Function to compute the reward. Can be called by the agent to compute the reward of the current state This is faster than calling step() and getting the reward from the returned TensorDict at each time for CO tasks

Source code in rl4co/envs/common/base.py

def get_reward(
    self, td: TensorDict, actions: torch.Tensor, check_solution: Optional[bool] = None
) -> torch.Tensor:
    """Function to compute the reward. Can be called by the agent to compute the reward of the current state
    This is faster than calling step() and getting the reward from the returned TensorDict at each time for CO tasks
    """
    # Fallback to env setting if not assigned
    check_solution = self.check_solution if check_solution is None else check_solution
    if check_solution:
        self.check_solution_validity(td, actions)
    return self._get_reward(td, actions)

get_action_mask ¶

get_action_mask(td: TensorDict) -> Tensor

Function to compute the action mask (feasible actions) for the current state Action mask is 1 if the action is feasible, 0 otherwise

Source code in rl4co/envs/common/base.py

def get_action_mask(self, td: TensorDict) -> torch.Tensor:
    """Function to compute the action mask (feasible actions) for the current state
    Action mask is 1 if the action is feasible, 0 otherwise
    """
    raise NotImplementedError

check_solution_validity ¶

check_solution_validity(
    td: TensorDict, actions: Tensor
) -> None

Function to check whether the solution is valid. Can be called by the agent to check the validity of the current state This is called with the full solution (i.e. all actions) at the end of the episode

Source code in rl4co/envs/common/base.py

def check_solution_validity(self, td: TensorDict, actions: torch.Tensor) -> None:
    """Function to check whether the solution is valid. Can be called by the agent to check the validity of the current state
    This is called with the full solution (i.e. all actions) at the end of the episode
    """
    raise NotImplementedError

replace_selected_actions ¶

replace_selected_actions(
    cur_actions: Tensor,
    new_actions: Tensor,
    selection_mask: Tensor,
) -> Tensor

Replace selected current actions with updated actions based on selection_mask.

Source code in rl4co/envs/common/base.py

def replace_selected_actions(
    self,
    cur_actions: torch.Tensor,
    new_actions: torch.Tensor,
    selection_mask: torch.Tensor,
) -> torch.Tensor:
    """
    Replace selected current actions with updated actions based on `selection_mask`.
    """
    raise NotImplementedError

local_search ¶

local_search(
    td: TensorDict, actions: Tensor, **kwargs
) -> Tensor

Function to improve the solution. Can be called by the agent to improve the current state This is called with the full solution (i.e. all actions) at the end of the episode

Source code in rl4co/envs/common/base.py

def local_search(
    self, td: TensorDict, actions: torch.Tensor, **kwargs
) -> torch.Tensor:
    """Function to improve the solution. Can be called by the agent to improve the current state
    This is called with the full solution (i.e. all actions) at the end of the episode
    """
    raise NotImplementedError(
        f"Local is not implemented yet for {self.name} environment"
    )

dataset ¶

dataset(batch_size=[], phase='train', filename=None)

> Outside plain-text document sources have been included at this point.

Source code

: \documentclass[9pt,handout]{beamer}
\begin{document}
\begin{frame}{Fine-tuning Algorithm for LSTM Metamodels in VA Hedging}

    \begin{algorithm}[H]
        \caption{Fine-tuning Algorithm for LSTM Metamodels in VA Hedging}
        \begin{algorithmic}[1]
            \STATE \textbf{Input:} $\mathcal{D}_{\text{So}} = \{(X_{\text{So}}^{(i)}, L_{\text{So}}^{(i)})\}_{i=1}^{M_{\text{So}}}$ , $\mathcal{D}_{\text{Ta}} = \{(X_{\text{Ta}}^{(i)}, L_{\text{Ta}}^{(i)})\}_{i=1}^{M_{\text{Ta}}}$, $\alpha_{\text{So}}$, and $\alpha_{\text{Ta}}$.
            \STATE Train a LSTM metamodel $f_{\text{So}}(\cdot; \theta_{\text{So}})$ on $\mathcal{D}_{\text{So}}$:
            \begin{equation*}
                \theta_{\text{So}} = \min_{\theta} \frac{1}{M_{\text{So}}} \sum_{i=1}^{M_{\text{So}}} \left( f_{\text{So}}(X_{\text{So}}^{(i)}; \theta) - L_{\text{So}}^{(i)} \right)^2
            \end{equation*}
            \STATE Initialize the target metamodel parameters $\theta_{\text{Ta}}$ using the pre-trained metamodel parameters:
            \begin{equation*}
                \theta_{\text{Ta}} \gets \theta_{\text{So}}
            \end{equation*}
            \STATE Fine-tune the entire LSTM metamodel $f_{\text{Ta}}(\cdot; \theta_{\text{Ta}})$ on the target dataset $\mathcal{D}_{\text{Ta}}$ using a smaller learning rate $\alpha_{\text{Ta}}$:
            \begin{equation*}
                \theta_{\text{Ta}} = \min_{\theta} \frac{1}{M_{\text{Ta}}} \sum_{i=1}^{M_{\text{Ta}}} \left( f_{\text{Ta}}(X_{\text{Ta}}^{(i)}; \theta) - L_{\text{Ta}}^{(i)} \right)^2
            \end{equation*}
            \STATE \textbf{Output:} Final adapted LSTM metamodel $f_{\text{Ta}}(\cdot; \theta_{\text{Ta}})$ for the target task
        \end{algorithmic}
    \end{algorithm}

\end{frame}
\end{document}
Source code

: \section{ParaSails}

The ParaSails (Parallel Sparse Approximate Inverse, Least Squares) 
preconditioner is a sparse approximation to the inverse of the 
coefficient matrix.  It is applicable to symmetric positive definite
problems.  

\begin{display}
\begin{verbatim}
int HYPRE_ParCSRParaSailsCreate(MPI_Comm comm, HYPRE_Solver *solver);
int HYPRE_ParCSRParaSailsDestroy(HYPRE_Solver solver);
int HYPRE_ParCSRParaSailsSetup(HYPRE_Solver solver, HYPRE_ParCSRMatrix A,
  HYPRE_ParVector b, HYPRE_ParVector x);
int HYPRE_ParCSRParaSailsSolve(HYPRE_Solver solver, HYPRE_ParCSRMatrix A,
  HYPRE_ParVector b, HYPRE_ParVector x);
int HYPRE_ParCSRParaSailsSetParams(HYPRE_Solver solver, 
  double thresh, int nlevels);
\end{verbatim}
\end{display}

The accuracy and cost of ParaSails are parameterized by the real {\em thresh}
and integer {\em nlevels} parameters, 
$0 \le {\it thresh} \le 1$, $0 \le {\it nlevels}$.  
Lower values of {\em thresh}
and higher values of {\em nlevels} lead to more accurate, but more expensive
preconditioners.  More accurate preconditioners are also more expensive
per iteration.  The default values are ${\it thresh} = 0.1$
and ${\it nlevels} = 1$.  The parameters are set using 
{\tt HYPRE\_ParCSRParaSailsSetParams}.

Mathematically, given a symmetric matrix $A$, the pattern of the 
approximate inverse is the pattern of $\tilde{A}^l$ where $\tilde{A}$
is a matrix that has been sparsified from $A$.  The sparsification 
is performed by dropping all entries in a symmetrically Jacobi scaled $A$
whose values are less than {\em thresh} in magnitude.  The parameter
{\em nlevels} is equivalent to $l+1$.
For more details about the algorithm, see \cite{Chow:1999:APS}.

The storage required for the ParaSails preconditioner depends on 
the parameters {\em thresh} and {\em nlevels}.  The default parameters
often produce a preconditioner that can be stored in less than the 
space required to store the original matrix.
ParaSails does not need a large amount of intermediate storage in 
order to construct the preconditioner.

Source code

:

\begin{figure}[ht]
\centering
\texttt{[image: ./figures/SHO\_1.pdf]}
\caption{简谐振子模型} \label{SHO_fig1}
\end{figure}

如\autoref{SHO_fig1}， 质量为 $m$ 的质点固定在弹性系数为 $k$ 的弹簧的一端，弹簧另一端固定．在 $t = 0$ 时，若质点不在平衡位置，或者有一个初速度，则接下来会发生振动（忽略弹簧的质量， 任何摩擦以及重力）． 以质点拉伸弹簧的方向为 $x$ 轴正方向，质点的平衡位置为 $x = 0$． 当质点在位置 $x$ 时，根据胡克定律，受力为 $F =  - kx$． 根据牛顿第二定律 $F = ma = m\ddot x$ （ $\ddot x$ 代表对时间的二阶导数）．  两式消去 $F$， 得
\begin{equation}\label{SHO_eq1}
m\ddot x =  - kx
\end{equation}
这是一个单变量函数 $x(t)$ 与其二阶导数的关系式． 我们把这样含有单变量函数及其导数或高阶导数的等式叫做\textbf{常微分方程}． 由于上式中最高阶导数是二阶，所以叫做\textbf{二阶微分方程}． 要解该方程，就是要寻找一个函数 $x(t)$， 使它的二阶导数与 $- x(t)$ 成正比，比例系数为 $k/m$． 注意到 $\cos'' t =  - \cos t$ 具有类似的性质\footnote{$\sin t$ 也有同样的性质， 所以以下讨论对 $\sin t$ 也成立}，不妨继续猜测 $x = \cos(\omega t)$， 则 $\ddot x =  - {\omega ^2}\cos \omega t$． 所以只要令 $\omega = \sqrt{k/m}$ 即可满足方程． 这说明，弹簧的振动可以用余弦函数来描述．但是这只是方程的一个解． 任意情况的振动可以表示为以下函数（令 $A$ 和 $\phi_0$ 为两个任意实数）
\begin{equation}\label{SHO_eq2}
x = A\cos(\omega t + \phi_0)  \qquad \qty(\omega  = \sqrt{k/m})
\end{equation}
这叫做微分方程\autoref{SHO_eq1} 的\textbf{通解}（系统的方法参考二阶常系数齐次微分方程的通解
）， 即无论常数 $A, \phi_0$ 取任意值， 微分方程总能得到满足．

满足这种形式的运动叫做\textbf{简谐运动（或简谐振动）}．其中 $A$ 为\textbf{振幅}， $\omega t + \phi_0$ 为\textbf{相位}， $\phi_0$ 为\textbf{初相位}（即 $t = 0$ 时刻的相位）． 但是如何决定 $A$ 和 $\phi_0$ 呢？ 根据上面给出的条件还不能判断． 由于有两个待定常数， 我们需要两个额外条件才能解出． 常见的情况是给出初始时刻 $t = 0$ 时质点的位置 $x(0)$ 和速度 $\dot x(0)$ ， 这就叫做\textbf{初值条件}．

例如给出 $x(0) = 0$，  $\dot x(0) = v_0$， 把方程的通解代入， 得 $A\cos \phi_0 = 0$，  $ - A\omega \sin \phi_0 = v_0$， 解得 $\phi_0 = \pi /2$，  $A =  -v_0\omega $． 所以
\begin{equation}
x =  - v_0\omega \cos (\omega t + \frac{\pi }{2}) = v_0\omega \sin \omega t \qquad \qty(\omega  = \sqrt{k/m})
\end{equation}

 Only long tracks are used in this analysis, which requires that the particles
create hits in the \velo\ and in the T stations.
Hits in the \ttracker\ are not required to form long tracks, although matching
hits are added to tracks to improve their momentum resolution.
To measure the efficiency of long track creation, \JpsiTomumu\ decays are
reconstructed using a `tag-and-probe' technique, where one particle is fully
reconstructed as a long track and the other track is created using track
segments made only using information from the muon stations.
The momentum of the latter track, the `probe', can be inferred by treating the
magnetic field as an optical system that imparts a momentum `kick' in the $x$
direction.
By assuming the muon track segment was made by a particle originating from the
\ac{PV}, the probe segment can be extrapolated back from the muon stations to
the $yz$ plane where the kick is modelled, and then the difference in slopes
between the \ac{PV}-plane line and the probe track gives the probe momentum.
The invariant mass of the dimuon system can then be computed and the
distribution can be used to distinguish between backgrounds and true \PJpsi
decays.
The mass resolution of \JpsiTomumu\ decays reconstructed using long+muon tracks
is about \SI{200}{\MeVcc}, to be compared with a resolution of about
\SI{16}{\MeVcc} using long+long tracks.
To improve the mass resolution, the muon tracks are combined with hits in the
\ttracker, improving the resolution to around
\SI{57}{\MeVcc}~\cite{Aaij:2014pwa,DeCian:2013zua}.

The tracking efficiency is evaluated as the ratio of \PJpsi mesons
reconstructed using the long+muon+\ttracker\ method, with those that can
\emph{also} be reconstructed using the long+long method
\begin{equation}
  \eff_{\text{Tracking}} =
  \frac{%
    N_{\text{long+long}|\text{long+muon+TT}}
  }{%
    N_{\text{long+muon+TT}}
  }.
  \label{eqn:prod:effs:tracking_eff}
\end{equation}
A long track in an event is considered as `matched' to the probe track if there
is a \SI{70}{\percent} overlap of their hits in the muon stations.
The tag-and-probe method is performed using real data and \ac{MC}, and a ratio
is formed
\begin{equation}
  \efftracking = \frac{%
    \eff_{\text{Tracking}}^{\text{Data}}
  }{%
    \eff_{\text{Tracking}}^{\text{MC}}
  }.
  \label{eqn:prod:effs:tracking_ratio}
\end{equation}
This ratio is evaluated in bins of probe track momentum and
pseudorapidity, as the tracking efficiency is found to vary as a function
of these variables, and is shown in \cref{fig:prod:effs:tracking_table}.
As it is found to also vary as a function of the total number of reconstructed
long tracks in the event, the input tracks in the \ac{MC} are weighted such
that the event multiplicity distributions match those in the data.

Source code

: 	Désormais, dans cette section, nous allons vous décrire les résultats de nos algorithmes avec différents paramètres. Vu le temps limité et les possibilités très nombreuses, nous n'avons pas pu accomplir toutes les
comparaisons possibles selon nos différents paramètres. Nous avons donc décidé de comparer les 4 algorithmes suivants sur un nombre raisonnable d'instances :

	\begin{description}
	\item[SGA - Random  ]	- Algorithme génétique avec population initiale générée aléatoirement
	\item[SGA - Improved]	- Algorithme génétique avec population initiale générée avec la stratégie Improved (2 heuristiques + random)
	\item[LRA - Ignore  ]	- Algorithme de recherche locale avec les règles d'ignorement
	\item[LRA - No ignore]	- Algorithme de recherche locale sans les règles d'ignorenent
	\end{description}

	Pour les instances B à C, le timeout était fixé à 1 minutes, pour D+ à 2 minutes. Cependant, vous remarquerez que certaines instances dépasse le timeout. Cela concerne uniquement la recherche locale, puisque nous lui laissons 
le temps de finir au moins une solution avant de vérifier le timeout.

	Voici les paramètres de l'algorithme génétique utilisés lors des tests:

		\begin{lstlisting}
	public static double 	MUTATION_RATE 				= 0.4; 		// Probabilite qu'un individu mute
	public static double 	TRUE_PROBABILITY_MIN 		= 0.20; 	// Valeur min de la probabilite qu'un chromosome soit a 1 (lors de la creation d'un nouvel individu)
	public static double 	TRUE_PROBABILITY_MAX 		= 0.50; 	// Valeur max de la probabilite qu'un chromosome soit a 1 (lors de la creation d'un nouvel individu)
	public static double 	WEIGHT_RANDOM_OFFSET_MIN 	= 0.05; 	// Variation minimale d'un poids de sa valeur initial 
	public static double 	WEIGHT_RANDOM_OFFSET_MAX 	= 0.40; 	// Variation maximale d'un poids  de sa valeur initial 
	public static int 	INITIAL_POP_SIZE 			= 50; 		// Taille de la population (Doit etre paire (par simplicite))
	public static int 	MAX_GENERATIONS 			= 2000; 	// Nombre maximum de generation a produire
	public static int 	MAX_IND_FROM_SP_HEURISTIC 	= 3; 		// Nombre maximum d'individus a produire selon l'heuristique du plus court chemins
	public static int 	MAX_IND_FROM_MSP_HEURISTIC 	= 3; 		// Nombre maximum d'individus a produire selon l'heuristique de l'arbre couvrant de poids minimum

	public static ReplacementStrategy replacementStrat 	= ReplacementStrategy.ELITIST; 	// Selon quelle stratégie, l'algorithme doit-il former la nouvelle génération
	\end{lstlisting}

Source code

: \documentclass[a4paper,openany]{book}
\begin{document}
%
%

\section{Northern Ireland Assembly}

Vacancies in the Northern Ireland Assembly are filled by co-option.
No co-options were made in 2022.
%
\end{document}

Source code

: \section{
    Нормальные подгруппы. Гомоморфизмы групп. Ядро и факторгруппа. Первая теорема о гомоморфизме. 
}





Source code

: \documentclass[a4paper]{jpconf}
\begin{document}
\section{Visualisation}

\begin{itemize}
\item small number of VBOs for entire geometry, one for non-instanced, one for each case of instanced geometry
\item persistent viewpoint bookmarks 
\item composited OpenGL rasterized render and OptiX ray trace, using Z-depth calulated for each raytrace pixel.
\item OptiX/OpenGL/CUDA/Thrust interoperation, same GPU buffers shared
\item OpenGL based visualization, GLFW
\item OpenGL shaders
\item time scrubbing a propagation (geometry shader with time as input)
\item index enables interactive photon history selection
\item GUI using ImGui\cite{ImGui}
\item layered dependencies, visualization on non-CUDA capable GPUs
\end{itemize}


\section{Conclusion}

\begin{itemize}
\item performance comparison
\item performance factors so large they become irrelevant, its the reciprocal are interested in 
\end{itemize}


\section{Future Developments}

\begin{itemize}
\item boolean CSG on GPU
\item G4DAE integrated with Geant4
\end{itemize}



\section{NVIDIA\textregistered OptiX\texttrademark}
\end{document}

Return a dataset of observations Generates the dataset if it does not exist, otherwise loads it from file

Source code in rl4co/envs/common/base.py

def dataset(self, batch_size=[], phase="train", filename=None):
    """Return a dataset of observations
    Generates the dataset if it does not exist, otherwise loads it from file
    """
    if filename is not None:
        log.info(f"Overriding dataset filename from {filename}")
    f = getattr(self, f"{phase}_file") if filename is None else filename
    if f is None:
        if phase != "train":
            log.warning(f"{phase}_file not set. Generating dataset instead")
        td = self.generator(batch_size)
    else:
        log.info(f"Loading {phase} dataset from {f}")
        if phase == "train":
            log.warning(
                "Loading training dataset from file. This may not be desired in RL since "
                "the dataset is fixed and the agent will not be able to explore new states"
            )
        try:
            if isinstance(f, Iterable) and not isinstance(f, str):
                names = getattr(self, f"{phase}_dataloader_names")
                return {
                    name: self.dataset_cls(self.load_data(_f, batch_size))
                    for name, _f in zip(names, f)
                }
            else:
                td = self.load_data(f, batch_size)
        except FileNotFoundError:
            log.error(
                f"Provided file name {f} not found. Make sure to provide a file in the right path first or "
                f"unset {phase}_file to generate data automatically instead"
            )
            td = self.generator(batch_size)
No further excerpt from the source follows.